→ **TASK OBJECTIVE**
Within these entries, which lines include the string "permutation"? Copy each one.

▽

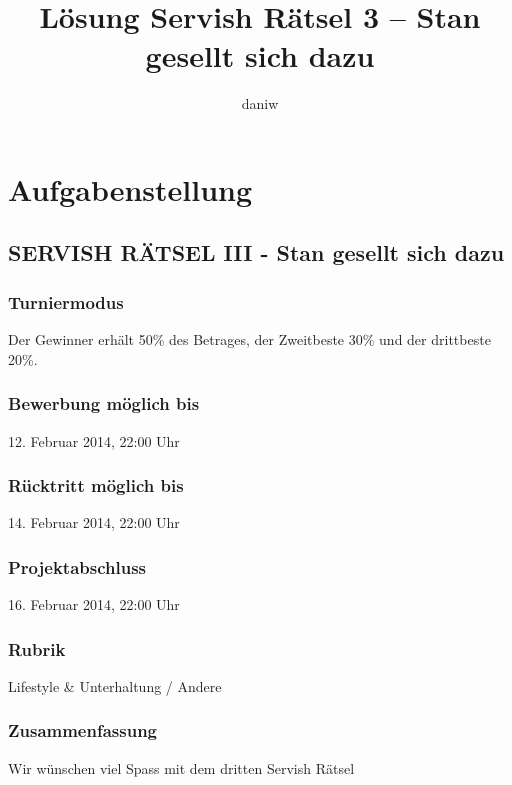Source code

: \documentclass[a4paper, 10pt, fleqn]{article}
\title{Lösung Servish Rätsel 3 -- Stan gesellt sich dazu}
\author{daniw}
\begin{document}
\maketitle
\newpage
\tableofcontents
\newpage

\section{Aufgabenstellung}

\subsection*{SERVISH RÄTSEL III - Stan gesellt sich dazu}

\subsubsection*{Turniermodus}
Der Gewinner erhält 50\% des Betrages, der Zweitbeste 30\% und der drittbeste 20\%. 

\subsubsection*{Bewerbung möglich bis}
12. Februar 2014, 
22:00 Uhr 

\subsubsection*{Rücktritt möglich bis}
14. Februar 2014, 
22:00 Uhr 

\subsubsection*{Projektabschluss}
16. Februar 2014, 
22:00 Uhr 

\subsubsection*{Rubrik}
Lifestyle \& Unterhaltung / Andere

\subsubsection*{Zusammenfassung}
Wir wünschen viel Spass mit dem dritten Servish Rätsel
\end{document}
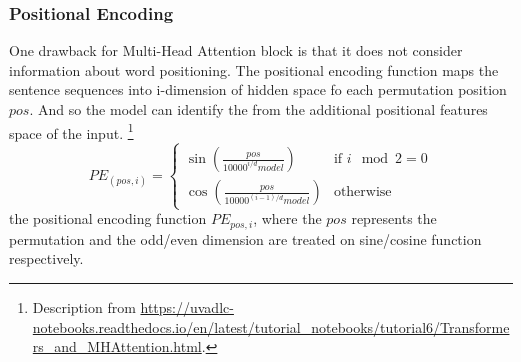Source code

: %
%
\subsubsection{Positional Encoding}
One drawback for Multi-Head Attention block is that it does not consider information about word positioning. The positional encoding function maps the sentence sequences into i-dimension of hidden space fo each permutation position $ pos $. And so the model can identify the from the additional positional features space of the input.
\footnote{Description from \url{https://uvadlc-notebooks.readthedocs.io/en/latest/tutorial_notebooks/tutorial6/Transformers_and_MHAttention.html}.}
\[ PE_{(pos,i)} = \begin{cases} 
\sin\left(\frac{pos}{10000^{i/d}model}\right) & \text{if }i \mod 2 = 0 \\
\cos\left(\frac{pos}{10000^{(i-1)/d}model}\right) & \text{otherwise}
       \end{cases}
    \]
the positional encoding function $ PE_{pos,i} $, where the $ pos $ represents the permutation 
and the odd/even dimension are treated on sine/cosine function respectively.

△

→ **WRITTEN RESPONSE**
One drawback for Multi-Head Attention block is that it does not consider information about word positioning. The positional encoding function maps the sentence sequences into i-dimension of hidden space fo each permutation position $ pos $. And so the model can identify the from the additional positional features space of the input.
the positional encoding function $ PE_{pos,i} $, where the $ pos $ represents the permutation 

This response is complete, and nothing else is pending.